Having witnessed the horrors of a massacre he had neither approved of nor predicted, the King's fragile mental and physical constitution drastically weakened. His moods swung from boasting about the extremity of the massacre to exclamations that the screams of the murdered Huguenots kept ringing in his ears. Frantically, he blamed alternately himself - "What blood shed! What murders! he cried to his nurse. What evil council I have followed! O my God, forgive me... I am lost! I am lost!" - or his mother - "Who but you is the cause of all of this? God's blood, you are the cause of it all!" The Queen mother responded by declaring she had a lunatic for a son. His physical condition, tending towards tuberculosis, deteriorated to the point where, by spring of 1574, the hoarse coughing turned bloody and the hemorrhages grew more violent.

On his last day, 30 May, Charles called for Henry of Navarre, embraced him, and said, "Brother, you are losing a good friend. Had I believed all that I was told, you would not be alive. But I always loved you... I trust you alone to look after my wife and daughter. Pray God for me. Farewell."

Charles IX died on 30 May at the Château de Vincennes, aged twenty - four years. As his younger brother, Henry, Duke of Anjou had recently been elected King of Poland and was away from France, their mother Catherine resumed the regency until Henry's return from Poland.

Charles had an interest in hunting, and he wrote a book on the subject, La Chasse Royale, which was published long after his death, in 1625. It is a valuable source for those interested in the history of hounds and hunting.

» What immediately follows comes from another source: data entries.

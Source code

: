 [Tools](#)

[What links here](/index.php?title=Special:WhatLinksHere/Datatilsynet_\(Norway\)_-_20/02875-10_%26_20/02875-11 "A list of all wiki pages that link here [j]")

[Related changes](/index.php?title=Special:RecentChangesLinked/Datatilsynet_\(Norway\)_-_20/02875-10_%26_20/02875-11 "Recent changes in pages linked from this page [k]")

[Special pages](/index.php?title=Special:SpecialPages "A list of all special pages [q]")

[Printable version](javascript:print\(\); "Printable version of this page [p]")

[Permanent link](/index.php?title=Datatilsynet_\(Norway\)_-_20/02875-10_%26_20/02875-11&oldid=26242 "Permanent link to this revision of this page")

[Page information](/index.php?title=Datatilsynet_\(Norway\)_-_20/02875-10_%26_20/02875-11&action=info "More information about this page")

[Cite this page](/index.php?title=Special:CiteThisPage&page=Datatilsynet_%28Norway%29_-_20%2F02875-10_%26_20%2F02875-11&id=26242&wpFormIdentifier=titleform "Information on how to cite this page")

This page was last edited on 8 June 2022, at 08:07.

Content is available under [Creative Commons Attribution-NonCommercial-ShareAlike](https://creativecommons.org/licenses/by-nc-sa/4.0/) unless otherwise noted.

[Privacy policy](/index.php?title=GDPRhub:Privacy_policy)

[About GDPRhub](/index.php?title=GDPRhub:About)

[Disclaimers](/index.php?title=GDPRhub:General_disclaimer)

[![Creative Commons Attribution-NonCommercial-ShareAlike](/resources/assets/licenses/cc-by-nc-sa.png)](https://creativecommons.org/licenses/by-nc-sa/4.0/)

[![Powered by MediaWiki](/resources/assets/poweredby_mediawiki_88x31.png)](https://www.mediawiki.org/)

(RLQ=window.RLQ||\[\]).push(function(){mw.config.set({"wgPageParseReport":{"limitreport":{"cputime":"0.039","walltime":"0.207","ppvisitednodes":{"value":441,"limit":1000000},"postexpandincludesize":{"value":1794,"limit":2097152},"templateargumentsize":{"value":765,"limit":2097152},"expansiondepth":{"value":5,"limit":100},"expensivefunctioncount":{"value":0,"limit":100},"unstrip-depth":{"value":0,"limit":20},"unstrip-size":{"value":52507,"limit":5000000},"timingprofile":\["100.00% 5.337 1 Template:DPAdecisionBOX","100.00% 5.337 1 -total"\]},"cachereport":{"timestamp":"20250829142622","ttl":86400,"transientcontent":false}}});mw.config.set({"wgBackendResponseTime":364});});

Charles IX is a supporting character in Alexandre Dumas' historical novel Queen Margot, which focuses on the marriage between Henry of Navarre and Margaret of Valois. The book depicts Charles as a frail and sickly ruler, who is complicit in the massacres engineered by his mother and dies after reading a book poisoned with arsenic, which his mother intended for Henry of Navarre.